* **TASK BRIEF**: Only lines with the word "Vagues" are wanted; copy each of them from the listing below.

* **RECORD EXCERPTS**:
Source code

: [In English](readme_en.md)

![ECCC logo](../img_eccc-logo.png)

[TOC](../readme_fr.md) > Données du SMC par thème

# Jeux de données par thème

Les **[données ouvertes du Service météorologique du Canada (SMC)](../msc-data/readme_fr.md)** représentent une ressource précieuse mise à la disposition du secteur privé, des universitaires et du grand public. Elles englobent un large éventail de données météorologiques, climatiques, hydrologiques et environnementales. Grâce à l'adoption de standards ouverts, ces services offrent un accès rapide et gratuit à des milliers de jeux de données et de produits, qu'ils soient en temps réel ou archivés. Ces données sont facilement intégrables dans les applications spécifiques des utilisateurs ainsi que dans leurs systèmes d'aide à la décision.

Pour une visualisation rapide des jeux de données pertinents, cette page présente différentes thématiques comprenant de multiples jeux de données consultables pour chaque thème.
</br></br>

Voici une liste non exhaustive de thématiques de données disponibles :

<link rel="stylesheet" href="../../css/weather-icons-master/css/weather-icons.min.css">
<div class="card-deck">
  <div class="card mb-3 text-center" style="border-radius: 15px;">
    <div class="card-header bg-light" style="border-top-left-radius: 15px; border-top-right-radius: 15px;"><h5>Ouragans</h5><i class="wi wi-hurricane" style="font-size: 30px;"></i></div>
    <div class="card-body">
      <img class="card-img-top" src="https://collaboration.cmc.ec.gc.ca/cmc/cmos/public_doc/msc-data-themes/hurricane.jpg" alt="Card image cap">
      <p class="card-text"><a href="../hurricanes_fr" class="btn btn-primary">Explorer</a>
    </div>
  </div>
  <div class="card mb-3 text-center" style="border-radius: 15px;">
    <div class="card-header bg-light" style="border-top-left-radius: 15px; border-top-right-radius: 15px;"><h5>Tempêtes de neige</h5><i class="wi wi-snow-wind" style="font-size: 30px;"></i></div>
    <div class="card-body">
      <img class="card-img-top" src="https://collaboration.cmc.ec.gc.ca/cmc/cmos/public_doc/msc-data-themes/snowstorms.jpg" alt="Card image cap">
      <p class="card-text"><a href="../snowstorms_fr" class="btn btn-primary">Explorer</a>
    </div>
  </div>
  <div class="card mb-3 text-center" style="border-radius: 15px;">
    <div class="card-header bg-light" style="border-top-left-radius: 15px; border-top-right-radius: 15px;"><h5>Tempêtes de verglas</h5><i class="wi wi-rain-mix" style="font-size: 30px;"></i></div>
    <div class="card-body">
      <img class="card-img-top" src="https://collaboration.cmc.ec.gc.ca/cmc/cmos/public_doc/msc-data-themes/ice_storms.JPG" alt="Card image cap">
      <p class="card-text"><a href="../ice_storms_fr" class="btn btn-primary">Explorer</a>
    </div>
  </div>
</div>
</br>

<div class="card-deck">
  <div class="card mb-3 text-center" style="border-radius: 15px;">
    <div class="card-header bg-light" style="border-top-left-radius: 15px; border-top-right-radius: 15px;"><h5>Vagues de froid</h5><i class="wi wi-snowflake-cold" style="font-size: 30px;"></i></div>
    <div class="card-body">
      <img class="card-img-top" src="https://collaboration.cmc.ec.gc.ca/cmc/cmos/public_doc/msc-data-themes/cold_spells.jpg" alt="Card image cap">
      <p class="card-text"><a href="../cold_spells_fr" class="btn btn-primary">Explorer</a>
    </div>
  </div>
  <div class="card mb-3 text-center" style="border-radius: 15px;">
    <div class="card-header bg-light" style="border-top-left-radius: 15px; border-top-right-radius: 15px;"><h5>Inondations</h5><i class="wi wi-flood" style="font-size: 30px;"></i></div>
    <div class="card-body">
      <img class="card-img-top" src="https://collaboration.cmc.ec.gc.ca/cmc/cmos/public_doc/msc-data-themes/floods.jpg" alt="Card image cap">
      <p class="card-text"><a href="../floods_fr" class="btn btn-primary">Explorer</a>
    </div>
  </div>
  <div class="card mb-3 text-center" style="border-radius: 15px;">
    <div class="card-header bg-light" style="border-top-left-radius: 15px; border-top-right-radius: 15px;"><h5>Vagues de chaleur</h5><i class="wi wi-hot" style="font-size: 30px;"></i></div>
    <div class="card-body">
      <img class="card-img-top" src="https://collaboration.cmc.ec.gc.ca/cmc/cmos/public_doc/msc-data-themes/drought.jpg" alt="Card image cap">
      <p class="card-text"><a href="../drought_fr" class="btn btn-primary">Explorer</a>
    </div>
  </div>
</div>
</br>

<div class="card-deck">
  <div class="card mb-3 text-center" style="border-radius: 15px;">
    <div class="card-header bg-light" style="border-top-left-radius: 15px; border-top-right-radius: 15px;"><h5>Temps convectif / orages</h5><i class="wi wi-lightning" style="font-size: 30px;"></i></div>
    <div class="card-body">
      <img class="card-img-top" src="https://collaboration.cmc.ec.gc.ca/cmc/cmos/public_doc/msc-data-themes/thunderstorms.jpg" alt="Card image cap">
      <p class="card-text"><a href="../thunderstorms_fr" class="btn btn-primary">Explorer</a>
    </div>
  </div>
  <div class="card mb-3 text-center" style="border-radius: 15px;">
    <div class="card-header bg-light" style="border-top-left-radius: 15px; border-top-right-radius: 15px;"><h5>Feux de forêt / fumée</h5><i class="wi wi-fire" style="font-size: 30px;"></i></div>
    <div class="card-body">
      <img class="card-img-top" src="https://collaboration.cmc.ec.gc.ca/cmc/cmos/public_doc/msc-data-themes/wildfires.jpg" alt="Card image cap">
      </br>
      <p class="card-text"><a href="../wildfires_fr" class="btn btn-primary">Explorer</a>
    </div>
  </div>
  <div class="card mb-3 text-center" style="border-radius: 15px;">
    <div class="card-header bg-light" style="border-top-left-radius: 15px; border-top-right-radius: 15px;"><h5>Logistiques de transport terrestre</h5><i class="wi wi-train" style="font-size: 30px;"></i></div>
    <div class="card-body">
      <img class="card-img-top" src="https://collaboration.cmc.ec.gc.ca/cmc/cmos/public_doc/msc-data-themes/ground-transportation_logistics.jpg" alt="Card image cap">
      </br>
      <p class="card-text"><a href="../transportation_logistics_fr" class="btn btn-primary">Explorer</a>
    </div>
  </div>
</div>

* **ANSWER BELOW**:
    <div class="card-header bg-light" style="border-top-left-radius: 15px; border-top-right-radius: 15px;"><h5>Vagues de froid</h5><i class="wi wi-snowflake-cold" style="font-size: 30px;"></i></div>
    <div class="card-header bg-light" style="border-top-left-radius: 15px; border-top-right-radius: 15px;"><h5>Vagues de chaleur</h5><i class="wi wi-hot" style="font-size: 30px;"></i></div>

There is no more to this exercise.